Rui Cardoso Martins

Cuecas ao ar!

Ilustração: João Vasco Correia

Magro como uma haste de cebolinho – ou outra planta aromática com substâncias activas – Filipe abanava ligeiramente ao vento das perguntas. Aos 20 anos, a primeira aventura num tribunal criminal.

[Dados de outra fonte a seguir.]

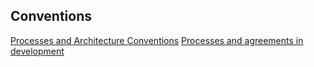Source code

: 
## Conventions
[Processes and Architecture Conventions](/docs/ARCHITECTURE.md)
[Processes and agreements in development](/docs/DEV_ENVIRONMENT.md)
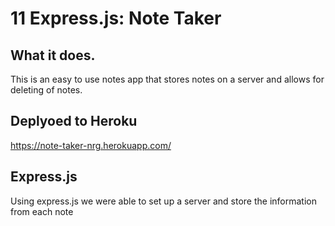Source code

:# 11 Express.js: Note Taker

## What it does.
This is an easy to use notes app that stores notes on a server and allows for deleting of notes. 

## Deplyoed to Heroku

https://note-taker-nrg.herokuapp.com/

## Express.js
Using express.js we were able to set up a server and store the information from each note

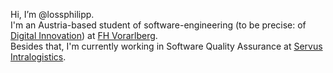 Hi, I’m @lossphilipp.<br>
I'm an Austria-based student of software-engineering (to be precise: of <a href="https://www.fhv.at/en/studies/engineering-technology/computerscience-digitalbusinessinnovationbsc/">Digital Innovation</a>) at <a href="https://www.fhv.at">FH Vorarlberg</a>.<br>
Besides that, I'm currently working in Software Quality Assurance at <a href="https://www.servus.info/en/">Servus Intralogistics</a>.
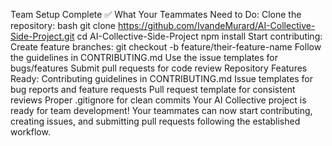 Team Setup Complete ✅
What Your Teammates Need to Do:
Clone the repository:
bash
git clone https://github.com/IvandeMurard/AI-Collective-Side-Project.git
cd AI-Collective-Side-Project
npm install
Start contributing:
Create feature branches: git checkout -b feature/their-feature-name
Follow the guidelines in 
CONTRIBUTING.md
Use the issue templates for bugs/features
Submit pull requests for code review
Repository Features Ready:
Contributing guidelines in 
CONTRIBUTING.md
Issue templates for bug reports and feature requests
Pull request template for consistent reviews
Proper .gitignore for clean commits
Your AI Collective project is ready for team development! Your teammates can now start contributing, creating issues, and submitting pull requests following the established workflow.
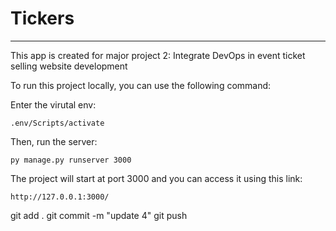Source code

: # Tickers
------
This app is created for major project 2: Integrate DevOps in event ticket selling website development

To run this project locally, you can use the following command:

Enter the virutal env:

    .env/Scripts/activate
Then, run the server:

    py manage.py runserver 3000

The project will start at port 3000 and you can access it using this link:

    http://127.0.0.1:3000/

git add .
git commit -m "update 4"
git push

– A primeira coisa que lhe vou perguntar é se pretende prestar declarações.

– Não.

A juíza acabara de ler a acusação. No dia 3 de Novembro de 2018, pelas 21.40 horas, encontrava-se na via pública na Avenida Infante D. Henrique, onde decorria um evento no LAV – Lisboa ao Vivo. “Ocultos na roupa interior, vários pedaços de haxixe. Tal produto foi identificado como canábis com um peso líquido de 5,763 gramas, apresentando um grau de pureza de 21,1 por cento, suficiente para a elaboração de 24 doses médias individuais, produto que o arguido detinha, não o destinando para seu exclusivo consumo pessoal. O arguido conhecia a natureza estupefaciente do produto, ciente de que incorria em responsabilidade criminal.”

Ouvimos estas palavras e pensamos na sua banalidade. Qualquer rua à noite de Lisboa ou pátio de universidade em dia de tunas, se lá entrar a polícia à paisana, são hoje hipóteses para julgamentos destes, tal é o cheiro e a nuvem que cobre hectares de juventude. Mas a acusação era grave num rapazinho quase sem barba: tráfico de estupefacientes. Foi por isso estranho que Filipe não quisesse falar, e interessante como, depondo por videoconferência, o agente que o capturou teve o cuidado de realçar a colaboração do rapaz com as autoridades:

– Isto, se bem me lembro vagamente, foi numa operação de fiscalização organizada pela nossa esquadra a um evento que houve no Armazém 3. O que me recordo deste dia é que eu ao passar, nas minhas funções policiais, senti o cheiro a consumo de estupefaciente, não é? Aproximei-me dos indivíduos, identifiquei-me como polícia, que estava a trabalhar, e questionado o senhor Diogo se tinha alguma coisa de ilícito na sua posse, o mesmo deliberadamente nos entregou aquilo que possivelmente poderia ser produto estupefaciente. Foi apreendido por nós, foi analisado e confirmou-se que era haxixe.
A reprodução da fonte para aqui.